How to grab values from text and insert them in $Attributes

Hi,

I am a beginner to Tinderbox and would like to start my first project.

I got notes that look like this:

as text it is:


Treffer 1 von 76
[ID: 19-275569]
19. Wahlperiode
Vorgangstyp:
Antrag

Biersteuer in betroffenen Bundesländern nach Möglichkeit senken

Initiative:
Fraktion der FDP

Aktueller Stand:
Überwiesen

Wichtige Drucksachen:
BT-Drucksache 19/27815 (Antrag)

Sachgebiete:
Öffentliche Finanzen, Steuern und Abgaben

Schlagwörter:
Biersteuer; COVID-19; Länder der Bundesrepublik Deutschland; Steuersenkung


I don´t have any experience in this field, but my understanding is this:

I can find for example the ID with regex.

\[ID:\s(\d\d)-(\d+)\]

and set

$Wahlperiode=$1

$ Nummer= $2

$ID=$1"-"$2 {<-not sure if correct syntax}

How do I execute that?
As action code I believe.

Any hint on where I can find information about how to pull values out of text and insert it as Attribute would be very appreciated. Thank you very much in advance.

I am totally stuck.

1 Like

You’ve very nearly got it!

Here’s one solution. Extracting some data.tbx (111.3 KB)

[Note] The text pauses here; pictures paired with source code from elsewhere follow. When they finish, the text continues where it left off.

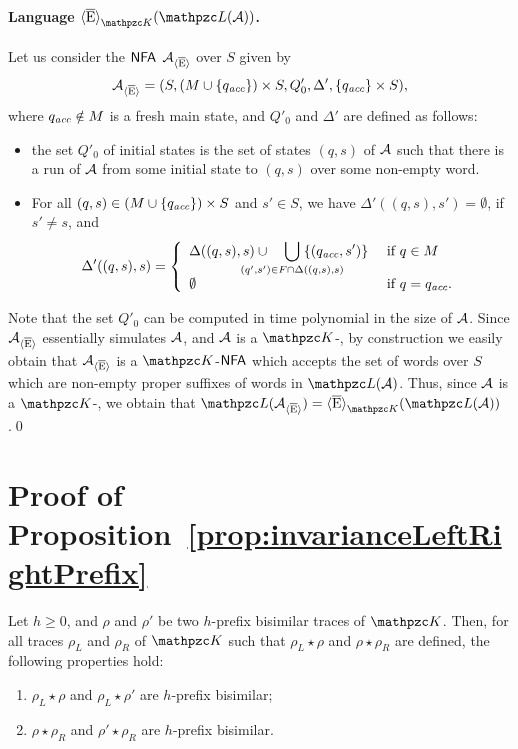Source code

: \paragraph*{Language  $\hsEt_{\Ku}(\Lang(\Au))$.} Let us consider the $\text{\sffamily NFA}$ $\mathcal{A}_{\operatorname{\langle \overline{E}\rangle}}$ over $S$ given by
\[\mathcal{A}_{\operatorname{\langle \overline{E}\rangle}}=(S,(M\cup \{q_{\textit{acc}}\})\times S ,Q'_0,\Delta',\{q_{\textit{acc}}\}\times S),\] where $q_{\textit{acc}}\notin M$ is a fresh main state, and $Q'_0$ and $\Delta'$ are defined as follows:
\begin{itemize}
  \item the set $Q'_0$ of initial states is the set of states $(q,s)$ of $\mathcal{A}$ such that there is a run of $\mathcal{A}$ from some initial state to $(q,s)$ over some non-empty word.
  \item For all
$(q,s)\in (M\cup \{q_{\textit{acc}}\})\times S$ and $s'\in S$, we have $\Delta'((q,s),s')=\emptyset$, if $s'\neq s$, and 
%
\[%
\Delta'((q,s),s)=  \left\{
    \begin{array}{ll}
\Delta((q,s),s)\cup \quad  \displaystyle{\smashoperator{\bigcup_{(q',s')\in F\cap \Delta((q,s),s)}}}\; \{(q_\acc,s')\}
      &    \text{ if } q\in M
      \\
    \emptyset
      &    \text{ if } q= q_\acc.
    \end{array}
  \right.
\]
%
\end{itemize}
%
Note that the set $Q'_0$ can be computed in time polynomial in the size of $\mathcal{A}$. Since   $\mathcal{A}_{\operatorname{\langle \overline{E}\rangle}}$ essentially simulates $\mathcal{A}$, and $\mathcal{A}$ is
 a $\Ku$-\NFA, by construction we easily obtain that  $\mathcal{A}_{\operatorname{\langle \overline{E}\rangle}}$ is  a $\Ku$-$\text{\sffamily NFA}$ which accepts the set of words over $S$ which are
non-empty proper suffixes of words in $\Lang(\Au)$.
Thus, since $\mathcal{A}$ is a $\Ku$-\NFA, we obtain that $\Lang(\Au_{\hsEt})=\hsEt_{\Ku}(\Lang(\Au))$.\qed
 

\section{Proof of Proposition~\ref{prop:invarianceLeftRightPrefix}}
\label{proof:prop:invarianceLeftRightPrefix}

\begin{proposition*}[\ref{prop:invarianceLeftRightPrefix}] Let $h\geq 0$, and $\rho$ and $\rho'$ be two $h$-prefix  bisimilar traces of  $\Ku$. Then, for all traces $\rho_L$ and $\rho_R$ of $\Ku$ such that $\rho_L \star \rho$ and  $\rho \star \rho_R$ are defined, the following properties hold:
\begin{enumerate}
    \item $\rho_L\star \rho$ and $\rho_L\star \rho'$ are $h$-prefix   bisimilar; 
    \item $\rho\star \rho_R$ and $\rho'\star \rho_R$ are $h$-prefix  bisimilar.
\end{enumerate}
\end{proposition*}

  1. We have an agent that looks for notes that contain the letters "ID: ", followed by a two-digit number, a hyphen, and another number.
$Text.contains("ID:\s(\d\d)-(\d+)")
  1. When the agent finds a note with this pattern, it stores the first sub-expression — the two-digit number — in $Period, a numeric user attribute. The second number is stored in $MyNumber, a built-in numeric attribute.
    2.We now synthesize the entire ID string and store it in $MyString. (You don’t want to store it in $ID, which Tinderbox uses for something else.). This is easy enough:
$MyString= $Period+"—"+$MyNumber

Just to be careful, I used an em-dash instead of a hyphen here, because in some cases Tinderbox might mistake the hyphen for a minus sign. Don’t worry about this; it’s an esoteric detail.

2 Likes

Thank you very much! I think I start to get now the mechanics! (Yippie!)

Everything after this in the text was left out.